I did some research on your issue. A lot of people are experiencing the same exact thing. To be it sounded like a GPU issue or a bad motherboard.
http/www.tomsguide.com/answers/id-1864060/msi-gt70-turn.html
If you read that, the guy at the bottom suggests taking the laptop apart and replacing the thermal paste on the GPU and the CPU. That actually sounds like a great idea to me. I hope that will fix your issue.
A lot of times computer manufactures use cheap paste. As it heats up, it crumbles and disintegrates. The computer will not boot up as a safety mechanism shutting it off to prevent damage to the parts.

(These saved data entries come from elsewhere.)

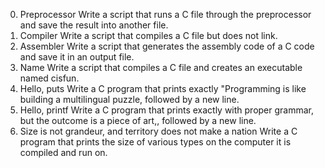 0. Preprocessor Write a script that runs a C file through the preprocessor and save the result into another file.
1. Compiler Write a script that compiles a C file but does not link.
2. Assembler Write a script that generates the assembly code of a C code and save it in an output file.
3. Name Write a script that compiles a C file and creates an executable named cisfun.
4. Hello, puts Write a C program that prints exactly "Programming is like building a multilingual puzzle, followed by a new line.
5. Hello, printf Write a C program that prints exactly with proper grammar, but the outcome is a piece of art,, followed by a new line.
6. Size is not grandeur, and territory does not make a nation Write a C program that prints the size of various types on the computer it is compiled and run on.

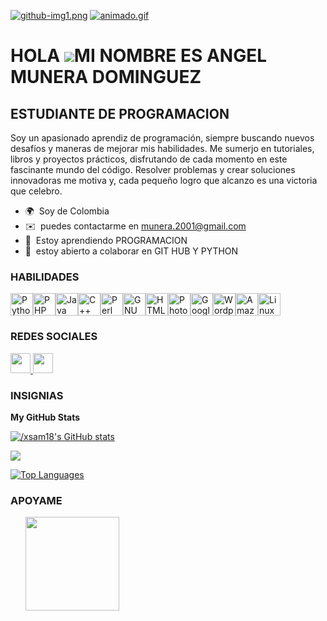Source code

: [![github-img1.png](https://i.postimg.cc/jSGPVBMP/github-img1.png)](https://postimg.cc/SnfJC1Fx)
[![animado.gif](https://i.postimg.cc/gc8Y4QZ1/animado.gif)](https://postimg.cc/s1fdgnKJ)

HOLA ![](https://user-images.githubusercontent.com/18350557/176309783-0785949b-9127-417c-8b55-ab5a4333674e.gif)MI NOMBRE ES ANGEL MUNERA DOMINGUEZ
==============================================================================================================================================

ESTUDIANTE DE PROGRAMACION
--------------------------

Soy un apasionado aprendiz de programación, siempre buscando nuevos desafíos y maneras de mejorar mis habilidades. Me sumerjo en tutoriales, libros y proyectos prácticos, disfrutando de cada momento en este fascinante mundo del código. Resolver problemas y crear soluciones innovadoras me motiva y, cada pequeño logro que alcanzo es una victoria que celebro.

* 🌍  Soy de Colombia
* ✉️  puedes contactarme en [munera.2001@gmail.com](mailto:munera.2001@gmail.com)
* 🧠  Estoy aprendiendo PROGRAMACION
* 🤝  estoy abierto a colaborar en GIT HUB Y PYTHON

### HABILIDADES


<p align="left">
<a href="https://www.python.org/" target="_blank" rel="noreferrer"><img src="https://raw.githubusercontent.com/danielcranney/readme-generator/main/public/icons/skills/python-colored.svg" width="36" height="36" alt="Python" /></a><a href="https://www.php.net/" target="_blank" rel="noreferrer"><img src="https://raw.githubusercontent.com/danielcranney/readme-generator/main/public/icons/skills/php-colored.svg" width="36" height="36" alt="PHP" /></a><a href="https://www.oracle.com/java/" target="_blank" rel="noreferrer"><img src="https://raw.githubusercontent.com/danielcranney/readme-generator/main/public/icons/skills/java-colored.svg" width="36" height="36" alt="Java" /></a><a href="https://docs.microsoft.com/en-us/cpp/?view=msvc-170" target="_blank" rel="noreferrer"><img src="https://raw.githubusercontent.com/danielcranney/readme-generator/main/public/icons/skills/cplusplus-colored.svg" width="36" height="36" alt="C++" /></a><a href="https://www.perl.org/" target="_blank" rel="noreferrer"><img src="https://raw.githubusercontent.com/danielcranney/readme-generator/main/public/icons/skills/perl-colored.svg" width="36" height="36" alt="Perl" /></a><a href="https://www.gnu.org/software/bash/" target="_blank" rel="noreferrer"><img src="https://raw.githubusercontent.com/danielcranney/readme-generator/main/public/icons/skills/gnubash.svg" width="36" height="36" alt="GNU Bash" /></a><a href="https://developer.mozilla.org/en-US/docs/Glossary/HTML5" target="_blank" rel="noreferrer"><img src="https://raw.githubusercontent.com/danielcranney/readme-generator/main/public/icons/skills/html5-colored.svg" width="36" height="36" alt="HTML5" /></a><a href="https://www.adobe.com/uk/products/photoshop.html" target="_blank" rel="noreferrer"><img src="https://raw.githubusercontent.com/danielcranney/readme-generator/main/public/icons/skills/photoshop-colored-dark.svg" width="36" height="36" alt="Photoshop" /></a><a href="https://cloud.google.com/" target="_blank" rel="noreferrer"><img src="https://raw.githubusercontent.com/danielcranney/readme-generator/main/public/icons/skills/googlecloud-colored.svg" width="36" height="36" alt="Google Cloud" /></a><a href="https://wordpress.com" target="_blank" rel="noreferrer"><img src="https://raw.githubusercontent.com/danielcranney/readme-generator/main/public/icons/skills/wordpress-colored.svg" width="36" height="36" alt="Wordpress" /></a><a href="https://aws.amazon.com" target="_blank" rel="noreferrer"><img src="https://raw.githubusercontent.com/danielcranney/readme-generator/main/public/icons/skills/aws-colored-dark.svg" width="36" height="36" alt="Amazon Web Services" /></a><a href="https://www.linux.org" target="_blank" rel="noreferrer"><img src="https://raw.githubusercontent.com/danielcranney/readme-generator/main/public/icons/skills/linux-colored.svg" width="36" height="36" alt="Linux" /></a>
</p>


### REDES SOCIALES

<p align="left"> <a href="https://www.github.com//xsam18" target="_blank" rel="noreferrer"> <picture> <source media="(prefers-color-scheme: dark)" srcset="https://raw.githubusercontent.com/danielcranney/readme-generator/main/public/icons/socials/github-dark.svg" /> <source media="(prefers-color-scheme: light)" srcset="https://raw.githubusercontent.com/danielcranney/readme-generator/main/public/icons/socials/github.svg" /> <img src="https://raw.githubusercontent.com/danielcranney/readme-generator/main/public/icons/socials/github.svg" width="32" height="32" /> </picture> </a> <a href="https://www.linkedin.com/in/miguel-angel-munera-a0a561262" target="_blank" rel="noreferrer"> <picture> <source media="(prefers-color-scheme: dark)" srcset="https://raw.githubusercontent.com/danielcranney/readme-generator/main/public/icons/socials/linkedin-dark.svg" /> <source media="(prefers-color-scheme: light)" srcset="https://raw.githubusercontent.com/danielcranney/readme-generator/main/public/icons/socials/linkedin.svg" /> <img src="https://raw.githubusercontent.com/danielcranney/readme-generator/main/public/icons/socials/linkedin.svg" width="32" height="32" /> </picture> </a></p>

### INSIGNIAS

<b>My GitHub Stats</b>

<a href="http://www.github.com//xsam18"><img src="https://github-readme-stats.vercel.app/api?username=/xsam18&show_icons=true&hide=&count_private=true&title_color=ffffff&text_color=84cc16&icon_color=f97316&bg_color=7f1d1d&hide_border=true&show_icons=true" alt="/xsam18's GitHub stats" /></a>

<a href="http://www.github.com//xsam18"><img src="https://github-readme-streak-stats.herokuapp.com/?user=/xsam18&stroke=84cc16&background=7f1d1d&ring=ffffff&fire=ffffff&currStreakNum=84cc16&currStreakLabel=ffffff&sideNums=84cc16&sideLabels=84cc16&dates=84cc16&hide_border=true" /></a>

<a href="https://github.com//xsam18" align="left"><img src="https://github-readme-stats.vercel.app/api/top-langs/?username=/xsam18&langs_count=10&title_color=ffffff&text_color=84cc16&icon_color=f97316&bg_color=7f1d1d&hide_border=true&locale=en&custom_title=Top%20%Languages" alt="Top Languages" /></a>

### APOYAME

<ul style="list-style-type: none; margin: 0;">

<li style="display: inline-block; margin-right: 0.25rem;"><a href="https://www.buymeacoffee.com/xsam18"><img src="https://cdn.buymeacoffee.com/buttons/v2/default-yellow.png" width="150"/></a></li>

</ul>
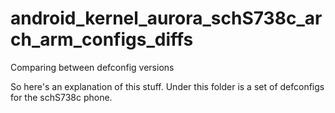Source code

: android_kernel_aurora_schS738c_arch_arm_configs_diffs
=====================================================

Comparing between defconfig versions

So here's an explanation of this stuff. Under this folder is a set of defconfigs
for the schS738c phone.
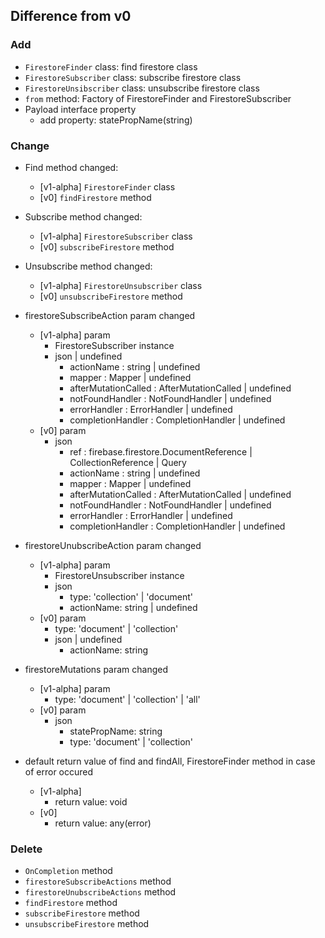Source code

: ## Difference from v0

### Add
- `FirestoreFinder` class: find firestore class
- `FirestoreSubscriber` class: subscribe firestore class
- `FirestoreUnsibscriber` class: unsubscribe firestore class
- `from` method: Factory of FirestoreFinder and FirestoreSubscriber
- Payload interface property
  - add property: statePropName(string)

### Change
- Find method changed:
  - [v1-alpha] `FirestoreFinder` class
  - [v0] `findFirestore` method

- Subscribe method changed:
  - [v1-alpha] `FirestoreSubscriber` class
  - [v0] `subscribeFirestore` method

- Unsubscribe method changed:
  - [v1-alpha] `FirestoreUnsubscriber` class
  - [v0] `unsubscribeFirestore` method

- firestoreSubscribeAction param changed
  - [v1-alpha] param
    - FirestoreSubscriber instance
    - json | undefined
      - actionName           : string | undefined
      - mapper               : Mapper | undefined
      - afterMutationCalled  : AfterMutationCalled | undefined
      - notFoundHandler      : NotFoundHandler | undefined
      - errorHandler         : ErrorHandler | undefined
      - completionHandler    : CompletionHandler | undefined
  - [v0] param
    - json
      - ref                  : firebase.firestore.DocumentReference | CollectionReference | Query
      - actionName           : string | undefined
      - mapper               : Mapper | undefined
      - afterMutationCalled  : AfterMutationCalled | undefined
      - notFoundHandler      : NotFoundHandler | undefined
      - errorHandler         : ErrorHandler | undefined
      - completionHandler    : CompletionHandler | undefined

- firestoreUnubscribeAction param changed
  - [v1-alpha] param
    - FirestoreUnsubscriber instance
    - json
      - type: 'collection' | 'document'
      - actionName: string | undefined
  - [v0] param
    - type: 'document' | 'collection'
    - json | undefined
      - actionName: string

- firestoreMutations param changed
  - [v1-alpha] param
    - type: 'document' | 'collection' | 'all'
  - [v0] param
    - json
      - statePropName: string
      - type: 'document' | 'collection'
    
- default return value of find and findAll, FirestoreFinder method in case of error occured
  - [v1-alpha] 
    - return value: void
  - [v0] 
    - return value: any(error)

### Delete
- `OnCompletion` method
- `firestoreSubscribeActions` method
- `firestoreUnubscribeActions` method
- `findFirestore` method
- `subscribeFirestore` method
- `unsubscribeFirestore` method
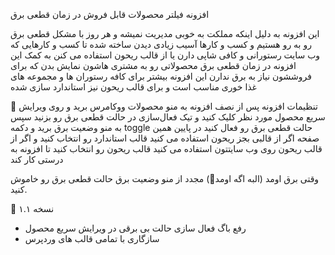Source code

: افزونه فیلتر محصولات قابل فروش در زمان قطعی برق

این افزونه به دلیل اینکه مملکت به خوبی مدیریت نمیشه و هر روز با مشکل قطعی برق رو به رو هستیم و کسب و کارها آسیب زیادی دیدن ساخته شده تا کسب و کارهایی که وب سایت رستورانی و کافی شاپی دارن یا از قالب ریحون استفاده می کنن به کمک این افزونه در زمان قطعی برق محصولاتی رو به مشتری هاشون نمایش بدن که برای فروششون نیاز به برق ندارن
این افزونه بیشتر برای کافه رستوران ها و مجموعه های غذا خوری مناسب است و برای قالب ریحون نیز استاندارد سازی شده

📌 تنظیمات افزونه
پس از نصف افزونه به منو محصولات ووکامرس برید و روی ویرایش سریع محصول مورد نظر کلیک کنید و تیک  فعال‌سازی در حالت قطعی برق رو بزنید
سپس به منو وضعیت برق برید و دکمه toggle حالت قطعی برق رو فعال کنید
در پایین همین صفحه اگر از قالبی بجز ریحون استفاده می کنید قالب استاندارد رو انتخاب کنید
و اگر از قالب ریحون روی وب سایتتون استفاده می کنید قالب ریحون رو انتخاب کنید تا افزونه به درستی کار کند

وقتی برق اومد (البه اگه اومد🤣) مجدد از منو وضعیت برق حالت قطعی برق رو خاموش کنید.

🧨 نسخه ۱.۱
- رفع باگ فعال سازی حالت بی برقی در ویرایش سریع محصول
- سازگاری با تمامی قالب های وردپرس

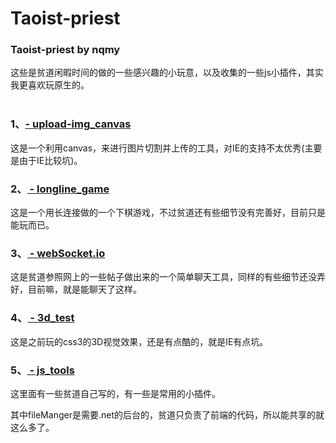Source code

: # Taoist-priest
### Taoist-priest by nqmy
这些是贫道闲暇时间的做的一些感兴趣的小玩意，以及收集的一些js小插件，其实我更喜欢玩原生的。<br/>
<br	/>
### 1、[- upload-img_canvas](https://github.com/xiazilailai/Taoist-priest/tree/master/upload_img_canvas)
这是一个利用canvas，来进行图片切割并上传的工具，对IE的支持不太优秀(主要是由于IE比较坑)。<br>
### 2、[ - longline_game](https://github.com/xiazilailai/Taoist-priest/tree/master/longline_game)
这是一个用长连接做的一个下棋游戏，不过贫道还有些细节没有完善好，目前只是能玩而已。
### 3、[ - webSocket.io](https://github.com/xiazilailai/Taoist-priest/tree/master/webSocket.io/socketTest)
这是贫道参照网上的一些帖子做出来的一个简单聊天工具，同样的有些细节还没弄好，目前嘛，就是能聊天了这样。
### 4、[ - 3d_test](https://github.com/xiazilailai/Taoist-priest/tree/master/3d_test)
这是之前玩的css3的3D视觉效果，还是有点酷的，就是IE有点坑。
### 5、[ - js_tools](https://github.com/xiazilailai/Taoist-priest/tree/master/js_tools)
这里面有一些贫道自己写的，有一些是常用的小插件。

其中fileManger是需要.net的后台的，贫道只负责了前端的代码，所以能共享的就这么多了。
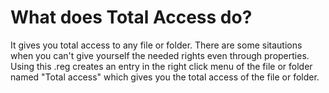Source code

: # What does Total Access do?
It gives you total access to any file or folder. There are some sitautions when you can't give yourself the needed rights even through properties. Using this .reg creates an entry in the right click menu of the file or folder named "Total access" which gives you the total access of the file or folder.
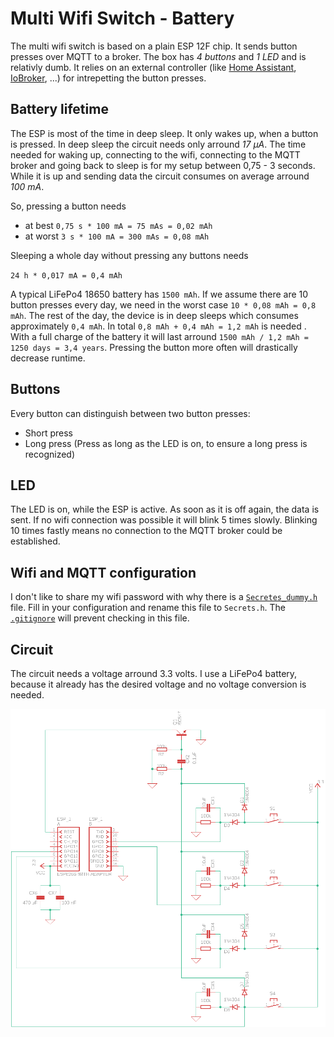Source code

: # Multi Wifi Switch - Battery

The multi wifi switch is based on a plain ESP 12F chip. It sends button presses over MQTT to a broker. The box has *4 buttons* and *1 LED* and is relativly dumb.  It relies on an external controller (like [Home Assistant](https://www.home-assistant.io/), [IoBroker](https://www.iobroker.net/), ...) for intrepetting the button presses.

## Battery lifetime

The ESP is most of the time in deep sleep. It only wakes up, when a button is pressed. In deep sleep the circuit needs only arround *17 µA*. The time needed for waking up, connecting to the wifi, connecting to the MQTT broker and going back to sleep is for my setup between 0,75 - 3 seconds. While it is up and sending data the circuit consumes on average arround *100 mA*.

So, pressing a button needs

* at best `0,75 s * 100 mA = 75 mAs = 0,02 mAh`
* at worst `3 s * 100 mA = 300 mAs = 0,08 mAh`

Sleeping a whole day without pressing any buttons needs

`24 h * 0,017 mA = 0,4 mAh`

A typical LiFePo4 18650 battery has `1500 mAh`. If we assume there are 10 button presses every day, we need in the worst case `10 * 0,08 mAh = 0,8 mAh`. The rest of the day, the device is in deep sleeps which consumes approximately `0,4 mAh`. In total `0,8 mAh + 0,4 mAh = 1,2 mAh` is needed . With a full charge of the battery it will last arround `1500 mAh / 1,2 mAh = 1250 days = 3,4 years`. Pressing the button more often will drastically decrease runtime.

## Buttons

Every button can distinguish between two button presses:

* Short press
* Long press (Press as long as the LED is on, to ensure a long press is recognized)

## LED

The LED is on, while the ESP is active. As soon as it is off again, the data is sent. If no wifi connection was possible it will blink 5 times slowly. Blinking 10 times fastly means no connection to the MQTT broker could be established.

## Wifi and MQTT configuration

I don't like to share my wifi password with why there is a [`Secretes_dummy.h`](src/Secrets_dummy.h) file. Fill in your configuration and rename this file to `Secrets.h`. The [`.gitignore`](.gitignore) will prevent checking in this file.

## Circuit

The circuit needs a voltage arround 3.3 volts. I use a LiFePo4 battery, because it already has the desired voltage and no voltage conversion is needed.

![Circuit](image/Circuit.png)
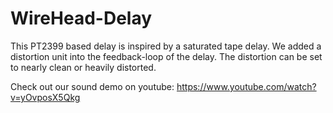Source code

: # WireHead-Delay
This PT2399 based delay is inspired by a saturated tape delay. We added a distortion unit into the feedback-loop of the delay.
The distortion can be set to nearly clean or heavily distorted.

Check out our sound demo on youtube: https://www.youtube.com/watch?v=yOvposX5Qkg

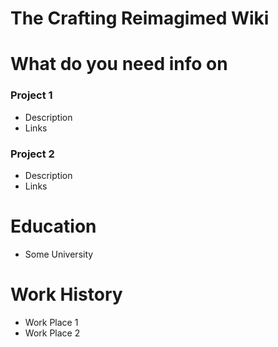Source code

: # The Crafting Reimagimed Wiki


# What do you need info on

### Project 1
- Description
- Links

### Project 2
- Description
- Links

# Education
- Some University

# Work History
- Work Place 1
- Work Place 2
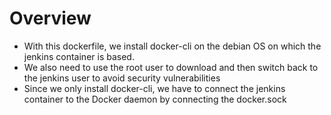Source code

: # Overview

 - With this dockerfile, we install docker-cli on the debian OS on which the jenkins container is based.
 - We also need to use the root user to download and then switch back to the jenkins user to avoid security vulnerabilities
 - Since we only install docker-cli, we have to connect the jenkins container to the Docker daemon by connecting the docker.sock
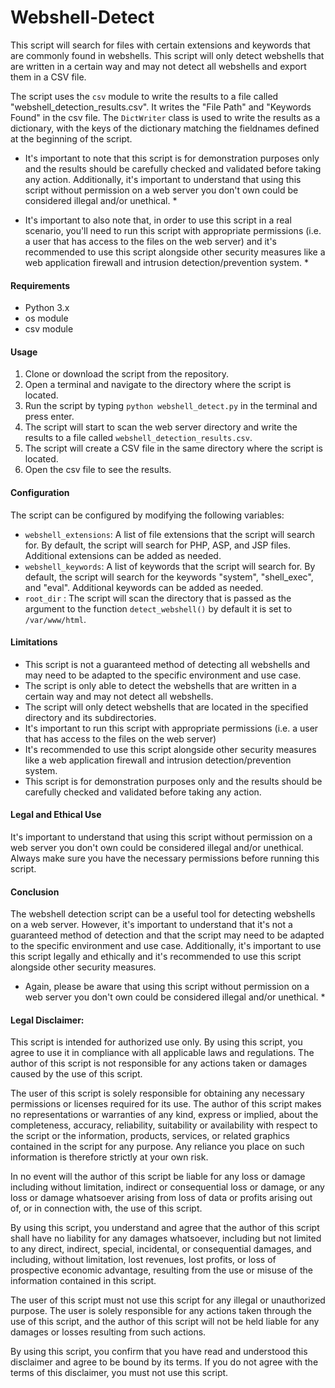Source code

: # Webshell-Detect

This script will search for files with certain extensions and keywords that are commonly found in webshells. This script will only detect webshells that are written in a certain way and may not detect all webshells and export them in a CSV file.

The script uses the `csv` module to write the results to a file called "webshell_detection_results.csv". It writes the "File Path" and "Keywords Found" in the csv file. The `DictWriter` class is used to write the results as a dictionary, with the keys of the dictionary matching the fieldnames defined at the beginning of the script.

* It's important to note that this script is for demonstration purposes only and the results should be carefully checked and validated before taking any action. Additionally, it's important to understand that using this script without permission on a web server you don't own could be considered illegal and/or unethical. *

* It's important to also note that, in order to use this script in a real scenario, you'll need to run this script with appropriate permissions (i.e. a user that has access to the files on the web server) and it's recommended to use this script alongside other security measures like a web application firewall and intrusion detection/prevention system. *

#### Requirements #### 

 - Python 3.x
 - os module
 - csv module

#### Usage ####

 1. Clone or download the script from the repository.
 2. Open a terminal and navigate to the directory where the script is located.
 3. Run the script by typing `python webshell_detect.py` in the terminal and press enter.
 4. The script will start to scan the web server directory and write the results to a file called `webshell_detection_results.csv`.
 5. The script will create a CSV file in the same directory where the script is located.
 6. Open the csv file to see the results.

#### Configuration ####
The script can be configured by modifying the following variables:

 - `webshell_extensions`: A list of file extensions that the script will search for. By default, the script will search for PHP, ASP, and JSP files. Additional extensions can be added as needed.
 - `webshell_keywords`: A list of keywords that the script will search for. By default, the script will search for the keywords "system", "shell_exec", and "eval". Additional keywords can be added as needed.
 - `root_dir` : The script will scan the directory that is passed as the argument to the function `detect_webshell()` by default it is set to `/var/www/html`.

#### Limitations ####

 - This script is not a guaranteed method of detecting all webshells and may need to be adapted to the specific environment and use case.
 - The script is only able to detect the webshells that are written in a certain way and may not detect all webshells.
 - The script will only detect webshells that are located in the specified directory and its subdirectories.
 - It's important to run this script with appropriate permissions (i.e. a user that has access to the files on the web server)
 - It's recommended to use this script alongside other security measures like a web application firewall and intrusion detection/prevention system.
 - This script is for demonstration purposes only and the results should be carefully checked and validated before taking any action.

#### Legal and Ethical Use ####

It's important to understand that using this script without permission on a web server you don't own could be considered illegal and/or unethical. Always make sure you have the necessary permissions before running this script.

#### Conclusion ####
The webshell detection script can be a useful tool for detecting webshells on a web server. However, it's important to understand that it's not a guaranteed method of detection and that the script may need to be adapted to the specific environment and use case. Additionally, it's important to use this script legally and ethically and it's recommended to use this script alongside other security measures.


* Again, please be aware that using this script without permission on a web server you don't own could be considered illegal and/or unethical. *

#### Legal Disclaimer: ####

This script is intended for authorized use only. By using this script, you agree to use it in compliance with all applicable laws and regulations. The author of this script is not responsible for any actions taken or damages caused by the use of this script.

The user of this script is solely responsible for obtaining any necessary permissions or licenses required for its use. The author of this script makes no representations or warranties of any kind, express or implied, about the completeness, accuracy, reliability, suitability or availability with respect to the script or the information, products, services, or related graphics contained in the script for any purpose. Any reliance you place on such information is therefore strictly at your own risk.

In no event will the author of this script be liable for any loss or damage including without limitation, indirect or consequential loss or damage, or any loss or damage whatsoever arising from loss of data or profits arising out of, or in connection with, the use of this script.

By using this script, you understand and agree that the author of this script shall have no liability for any damages whatsoever, including but not limited to any direct, indirect, special, incidental, or consequential damages, and including, without limitation, lost revenues, lost profits, or loss of prospective economic advantage, resulting from the use or misuse of the information contained in this script.

The user of this script must not use this script for any illegal or unauthorized purpose. The user is solely responsible for any actions taken through the use of this script, and the author of this script will not be held liable for any damages or losses resulting from such actions.

By using this script, you confirm that you have read and understood this disclaimer and agree to be bound by its terms. If you do not agree with the terms of this disclaimer, you must not use this script.
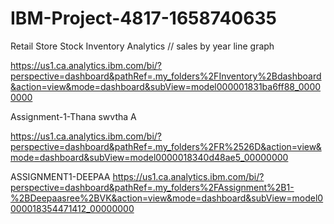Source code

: # IBM-Project-4817-1658740635
Retail Store Stock Inventory Analytics
//  sales by year line graph

https://us1.ca.analytics.ibm.com/bi/?perspective=dashboard&pathRef=.my_folders%2FInventory%2Bdashboard&action=view&mode=dashboard&subView=model000001831ba6ff88_00000000


Assignment-1-Thana swvtha A

https://us1.ca.analytics.ibm.com/bi/?perspective=dashboard&pathRef=.my_folders%2FR%2526D&action=view&mode=dashboard&subView=model0000018340d48ae5_00000000

ASSIGNMENT1-DEEPAA
  https://us1.ca.analytics.ibm.com/bi/?perspective=dashboard&pathRef=.my_folders%2FAssignment%2B1-%2BDeepaasree%2BVK&action=view&mode=dashboard&subView=model0000018354471412_00000000
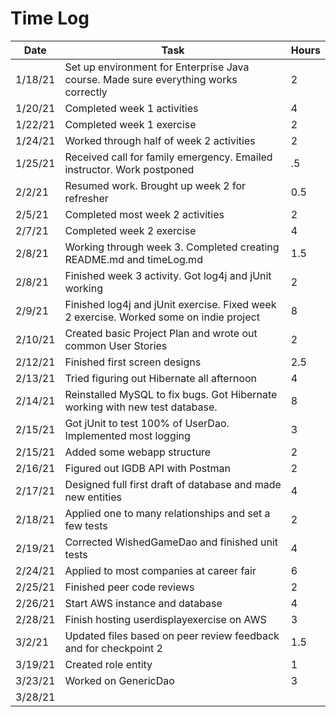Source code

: # Time Log

| Date | Task | Hours |
|------|------|-------|
| 1/18/21 | Set up environment for Enterprise Java course. Made sure everything works correctly | 2 |
| 1/20/21 | Completed week 1 activities  | 4  |
| 1/22/21 | Completed week 1 exercise | 2 |
| 1/24/21 | Worked through half of week 2 activities | 2 | |
| 1/25/21 | Received call for family emergency. Emailed instructor. Work postponed | .5 |
| 2/2/21  | Resumed work. Brought up week 2 for refresher | 0.5 |
| 2/5/21  | Completed most week 2 activities | 2 |
| 2/7/21  | Completed week 2 exercise | 4 |
| 2/8/21  | Working through week 3. Completed creating README.md and timeLog.md | 1.5 |
| 2/8/21  | Finished week 3 activity. Got log4j and jUnit working | 2 |
| 2/9/21  | Finished log4j and jUnit exercise. Fixed week 2 exercise. Worked some on indie project | 8 |
| 2/10/21 | Created basic Project Plan and wrote out common User Stories | 2 |
| 2/12/21 | Finished first screen designs | 2.5 |
| 2/13/21 | Tried figuring out Hibernate all afternoon | 4 |
| 2/14/21 | Reinstalled MySQL to fix bugs. Got Hibernate working with new test database. | 8 |
| 2/15/21 | Got jUnit to test 100% of UserDao. Implemented most logging | 3 |
| 2/15/21 | Added some webapp structure | 2 |
| 2/16/21 | Figured out IGDB API with Postman | 2 |
| 2/17/21 | Designed full first draft of database and made new entities | 4 |
| 2/18/21 | Applied one to many relationships and set a few tests | 2 |
| 2/19/21 | Corrected WishedGameDao and finished unit tests | 4 |
| 2/24/21 | Applied to most companies at career fair | 6 |
| 2/25/21 | Finished peer code reviews | 2 |
| 2/26/21 | Start AWS instance and database | 4 |
| 2/28/21 | Finish hosting userdisplayexercise on AWS | 3 |
| 3/2/21  | Updated files based on peer review feedback and for checkpoint 2 | 1.5 |
| 3/19/21 | Created role entity | 1 |
| 3/23/21 | Worked on GenericDao | 3 |
| 3/28/21 |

If this is the first time that you have taken something like this apart, it is possible to do it right the first time. Take pictures each step that you dismantle. I would suggest also taking a piece of paper for each "layer" of laptop and draw a rough sketch of the holes that the screws came out of and tape the screw to that hole. That way you put each screw back in the proper hole. There are sometimes different sizes. I have seen a lot of techs that take computers apart for a living that have screws left over and have screws that fit in some holes, but not others. Take it one step at a time, go slow.
If you decide to do this, use good thermal paste. Use just the right amount. Depending on the size of your GPU and CPU contact points you want just enough to cover the flat surface without spilling over onto the other parts.
Lastly, look up on youtube for the instructions to dismantle your laptop to clean it and replace the CPU and GPU paste.
One last question also -- does the computer fan turn on when you press the power button, or am I to assume that the computer shuts off as soon as you press the power button (and it blinks twice?)